The al-Aqsa Foundation is an international charity established in 1997. The head office of the foundation was located in Germany until it was closed by the German authorities in July 2002. The organisation is known to have local branch offices in the Netherlands, Denmark, Belgium, Sweden, Pakistan, South Africa, Yemen and elsewhere.

Aims
On its website, al-Aqsa Foundation states that it is a non-political organization “providing for the religious, cultural and social needs of the poor and needy Palestinians living within the West Bank, Gaza, Lebanon and Jordan.”

The foundation claims to be working only with “bona fide organizations that are duly registered with the appropriate local authorities.”

Al-Aqsa Foundation maintains that its work with charitable organizations and Zakaah committees is “subject to a strict funding agreement and complete accountability and transparency on how and where the money is spent.”

Ties with extremist and terrorist organizations 
Al-Aqsa foundation does not acknowledge its association with Hamas or other militant organizations. However several ties between the foundation and these organizations have been confirmed.
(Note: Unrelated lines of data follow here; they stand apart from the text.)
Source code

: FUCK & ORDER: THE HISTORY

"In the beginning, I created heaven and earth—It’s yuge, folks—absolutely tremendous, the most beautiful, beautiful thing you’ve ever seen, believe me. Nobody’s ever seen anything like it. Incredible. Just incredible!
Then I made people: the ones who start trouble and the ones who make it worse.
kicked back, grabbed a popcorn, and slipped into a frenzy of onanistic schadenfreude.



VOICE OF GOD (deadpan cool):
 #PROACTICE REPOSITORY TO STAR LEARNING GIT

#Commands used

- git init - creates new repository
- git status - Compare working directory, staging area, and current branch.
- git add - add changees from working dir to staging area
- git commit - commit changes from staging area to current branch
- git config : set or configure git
Al-Moayad claimed to be the personal spiritual advisor of Osama bin Laden in the 1980s, although Bin Laden allegedly issued a fatwa calling for al-Moayad’s death after being publicly criticized by the cleric.

Based on the U.S. federal indictment against al-Moayad, in 2003 the cleric traveled to Germany to meet Mohamed Alanssi, a Federal Bureau of Investigation (FBI) informant, and an FBI undercover agent. Al-Moayad was recorded by the FBI at a Frankfurt hotel while promising to funnel about $2 million to Hamas, and was eventually arrested by the German police at the request of the FBI.

The legal proceedings also describe a 2002 meeting at which the cleric provided receipts to confirm the financial support of the Yemeni branch of the Al-Aqsa Foundation to the jihadist cause.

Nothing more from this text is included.